Such values may be explicitly set by the Buyer-user but in
preferred embodiments are set automatically by the system to reduce
user time and system complexity.
[0123] The system may employ a data structure such as a table of
services, each service having a corresponding Rq vector to weight
the success metrics to that service. The length of each vector Rq
is preferably a constant. Vectors may be added (e.g. for multiple
search services) and the length then normalized to that constant.
The Table in FIG. 10 provides example weights for the vector Rq.
The result values may increase with the absolute success (e.g.
linearly or logarithmically). Thus documents that have higher
absolute views and shares will have a greater vector length, i.e.
they are not normalized.
[0124] The return R may alternatively be a single value, which
represents a certain success metric relevant to the service. This
may be from a single data measurement or aggregate of several data
measurements that are expected to best indicate success for that
service. This solution simplifies the system resources but is less
flexible with respect to the success a service has provided or the
success that is sought be the buyer-user.
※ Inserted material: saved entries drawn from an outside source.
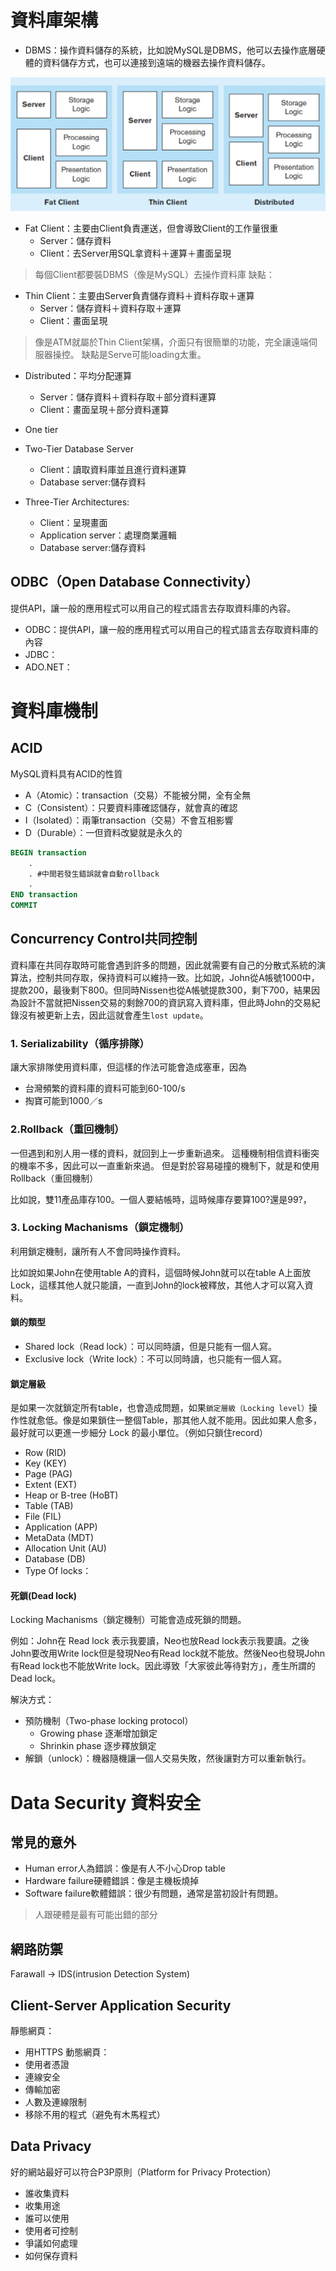 # 資料庫架構

- DBMS：操作資料儲存的系統，比如說MySQL是DBMS，他可以去操作底層硬體的資料儲存方式，也可以連接到遠端的機器去操作資料儲存。

![RelationShip](./圖片/clientType.png)

- Fat Client：主要由Client負責運送，但會導致Client的工作量很重
    - Server：儲存資料
    - Client：去Server用SQL拿資料＋運算＋畫面呈現
> 每個Client都要裝DBMS（像是MySQL）去操作資料庫
> 缺點：
- Thin Client：主要由Server負責儲存資料＋資料存取＋運算
    - Server：儲存資料＋資料存取＋運算
    - Client：畫面呈現
> 像是ATM就屬於Thin Client架構，介面只有很簡單的功能，完全讓遠端伺服器操控。
> 缺點是Serve可能loading太重。
- Distributed：平均分配運算
    - Server：儲存資料＋資料存取＋部分資料運算
    - Client：畫面呈現＋部分資料運算

- One tier

- Two-Tier Database Server
    - Client：讀取資料庫並且進行資料運算
    - Database server:儲存資料
- Three-Tier Architectures:
    - Client：呈現畫面
    - Application server：處理商業邏輯
    - Database server:儲存資料


## ODBC（Open Database Connectivity）

提供API，讓一般的應用程式可以用自己的程式語言去存取資料庫的內容。

- ODBC：提供API，讓一般的應用程式可以用自己的程式語言去存取資料庫的內容
- JDBC：
- ADO.NET：

# 資料庫機制

## ACID

MySQL資料具有ACID的性質
- A（Atomic）：transaction（交易）不能被分開，全有全無
- C（Consistent）：只要資料庫確認儲存，就會真的確認
- I（Isolated）：兩筆transaction（交易）不會互相影響
- D（Durable）：一但資料改變就是永久的


```sql
BEGIN transaction
    .
    . #中間若發生錯誤就會自動rollback
    .
END transaction
COMMIT 
```

## Concurrency Control共同控制

資料庫在共同存取時可能會遇到許多的問題，因此就需要有自己的分散式系統的演算法，控制共同存取，保持資料可以維持一致。比如說，John從A帳號1000中，提款200，最後剩下800。但同時Nissen也從A帳號提款300，剩下700，結果因為設計不當就把Nissen交易的剩餘700的資訊寫入資料庫，但此時John的交易紀錄沒有被更新上去，因此這就會產生`lost update`。

### 1. Serializability（循序排隊）

讓大家排隊使用資料庫，但這樣的作法可能會造成塞車，因為
- 台灣頻繁的資料庫的資料可能到60-100/s
- 掏寶可能到1000／s

### 2.Rollback（重回機制）

一但遇到和別人用一樣的資料，就回到上一步重新過來。
這種機制相信資料衝突的機率不多，因此可以一直重新來過。
但是對於容易碰撞的機制下，就是和使用Rollback（重回機制）

比如說，雙11產品庫存100。一個人要結帳時，這時候庫存要算100?還是99?，

### 3. Locking Machanisms（鎖定機制）

利用鎖定機制，讓所有人不會同時操作資料。

比如說如果John在使用table A的資料，這個時候John就可以在table A上面放Lock，這樣其他人就只能讀，一直到John的lock被釋放，其他人才可以寫入資料。

#### 鎖的類型
- Shared lock（Read lock）：可以同時讀，但是只能有一個人寫。
- Exclusive lock（Write lock）：不可以同時讀，也只能有一個人寫。


#### 鎖定層級

是如果一次就鎖定所有table，也會造成問題，如果`鎖定層級（Locking level）`操作性就愈低。像是如果鎖住一整個Table，那其他人就不能用。因此如果人愈多，最好就可以更進一步細分 Lock 的最小單位。（例如只鎖住record）
- Row (RID)
- Key (KEY)
- Page (PAG)
- Extent (EXT)
- Heap or B-tree (HoBT)
- Table (TAB)
- File (FIL)
- Application (APP)
- MetaData (MDT)
- Allocation Unit (AU)
- Database (DB)
- Type Of locks：



#### 死鎖(Dead lock)

Locking Machanisms（鎖定機制）可能會造成死鎖的問題。

例如：John在 Read lock 表示我要讀，Neo也放Read lock表示我要讀。之後John要改用Write lock但是發現Neo有Read lock就不能放。然後Neo也發現John有Read lock也不能放Write lock。因此導致「大家彼此等待對方」，產生所謂的Dead lock。

解決方式：
- 預防機制（Two-phase locking protocol）
  - Growing phase 逐漸增加鎖定
  - Shrinkin phase 逐步釋放鎖定
- 解鎖（unlock）：機器隨機讓一個人交易失敗，然後讓對方可以重新執行。



# Data Security 資料安全


## 常見的意外

- Human error人為錯誤：像是有人不小心Drop table
- Hardware failure硬體錯誤：像是主機板燒掉
- Software failure軟體錯誤：很少有問題，通常是當初設計有問題。

> 人跟硬體是最有可能出錯的部分

## 網路防禦

Farawall  -> IDS(intrusion Detection System)

## Client-Server Application Security

靜態網頁：
- 用HTTPS
動態網頁：
 - 使用者憑證
 - 連線安全
 - 傳輸加密
 - 人數及連線限制
 - 移除不用的程式（避免有木馬程式）

## Data Privacy

好的網站最好可以符合P3P原則（Platform for Privacy Protection）

- 誰收集資料
- 收集用途
- 誰可以使用
- 使用者可控制
- 爭議如何處理
- 如何保存資料




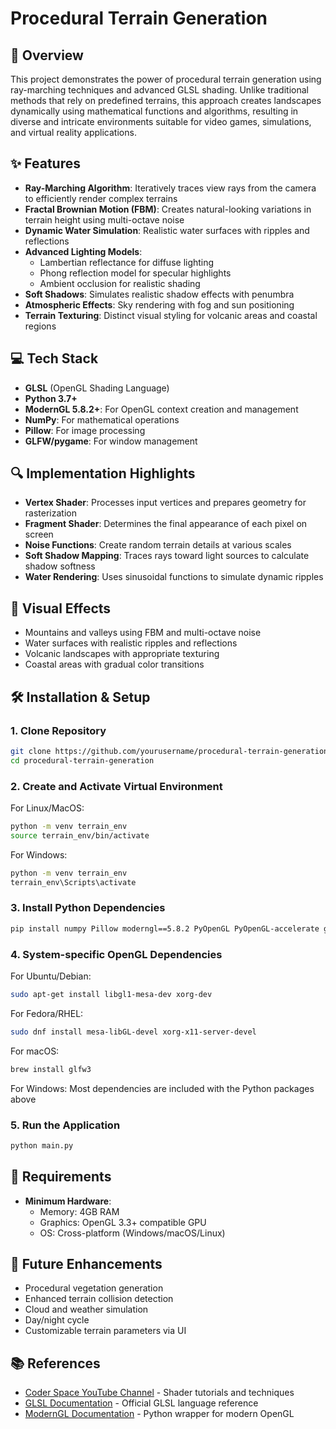 
# Procedural Terrain Generation



## 🌄 Overview

This project demonstrates the power of procedural terrain generation using ray-marching techniques and advanced GLSL shading. Unlike traditional methods that rely on predefined terrains, this approach creates landscapes dynamically using mathematical functions and algorithms, resulting in diverse and intricate environments suitable for video games, simulations, and virtual reality applications.

## ✨ Features

- **Ray-Marching Algorithm**: Iteratively traces view rays from the camera to efficiently render complex terrains
- **Fractal Brownian Motion (FBM)**: Creates natural-looking variations in terrain height using multi-octave noise
- **Dynamic Water Simulation**: Realistic water surfaces with ripples and reflections
- **Advanced Lighting Models**:
  - Lambertian reflectance for diffuse lighting
  - Phong reflection model for specular highlights
  - Ambient occlusion for realistic shading
- **Soft Shadows**: Simulates realistic shadow effects with penumbra
- **Atmospheric Effects**: Sky rendering with fog and sun positioning
- **Terrain Texturing**: Distinct visual styling for volcanic areas and coastal regions

## 💻 Tech Stack

- **GLSL** (OpenGL Shading Language)
- **Python 3.7+**
- **ModernGL 5.8.2+**: For OpenGL context creation and management
- **NumPy**: For mathematical operations
- **Pillow**: For image processing
- **GLFW/pygame**: For window management

## 🔍 Implementation Highlights

- **Vertex Shader**: Processes input vertices and prepares geometry for rasterization
- **Fragment Shader**: Determines the final appearance of each pixel on screen
- **Noise Functions**: Create random terrain details at various scales
- **Soft Shadow Mapping**: Traces rays toward light sources to calculate shadow softness
- **Water Rendering**: Uses sinusoidal functions to simulate dynamic ripples

## 🌊 Visual Effects

- Mountains and valleys using FBM and multi-octave noise
- Water surfaces with realistic ripples and reflections
- Volcanic landscapes with appropriate texturing
- Coastal areas with gradual color transitions

## 🛠️ Installation & Setup

### 1. Clone Repository

```bash
git clone https://github.com/yourusername/procedural-terrain-generation.git
cd procedural-terrain-generation
```

### 2. Create and Activate Virtual Environment

For Linux/MacOS:
```bash
python -m venv terrain_env
source terrain_env/bin/activate
```

For Windows:
```bash
python -m venv terrain_env
terrain_env\Scripts\activate
```

### 3. Install Python Dependencies

```bash
pip install numpy Pillow moderngl==5.8.2 PyOpenGL PyOpenGL-accelerate glfw
```

### 4. System-specific OpenGL Dependencies

For Ubuntu/Debian:
```bash
sudo apt-get install libgl1-mesa-dev xorg-dev
```

For Fedora/RHEL:
```bash
sudo dnf install mesa-libGL-devel xorg-x11-server-devel
```

For macOS:
```bash
brew install glfw3
```

For Windows:
Most dependencies are included with the Python packages above

### 5. Run the Application

```bash
python main.py
```

## 📌 Requirements

- **Minimum Hardware**:
  - Memory: 4GB RAM
  - Graphics: OpenGL 3.3+ compatible GPU
  - OS: Cross-platform (Windows/macOS/Linux)

## 🔮 Future Enhancements

- Procedural vegetation generation
- Enhanced terrain collision detection
- Cloud and weather simulation
- Day/night cycle
- Customizable terrain parameters via UI

## 📚 References

- [Coder Space YouTube Channel](https://www.youtube.com/channel/UCwe6kcllhainHICL1vnq41g) - Shader tutorials and techniques
- [GLSL Documentation](https://docs.gl/sl4/dot) - Official GLSL language reference
- [ModernGL Documentation](https://moderngl.readthedocs.io/en/5.8.2/) - Python wrapper for modern OpenGL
[0125] For a given object, the system may determine its score
partly by the magnitude of the return. In an improved embodiment,
the return vector R is multiplied by the search return vector Rq to
return a scalar results relevance score that represents the
magnitude of the return of the object that was relevant to the
service sought. This score may be incorporated with the dimensions
of audience and topics to rank Service Providers.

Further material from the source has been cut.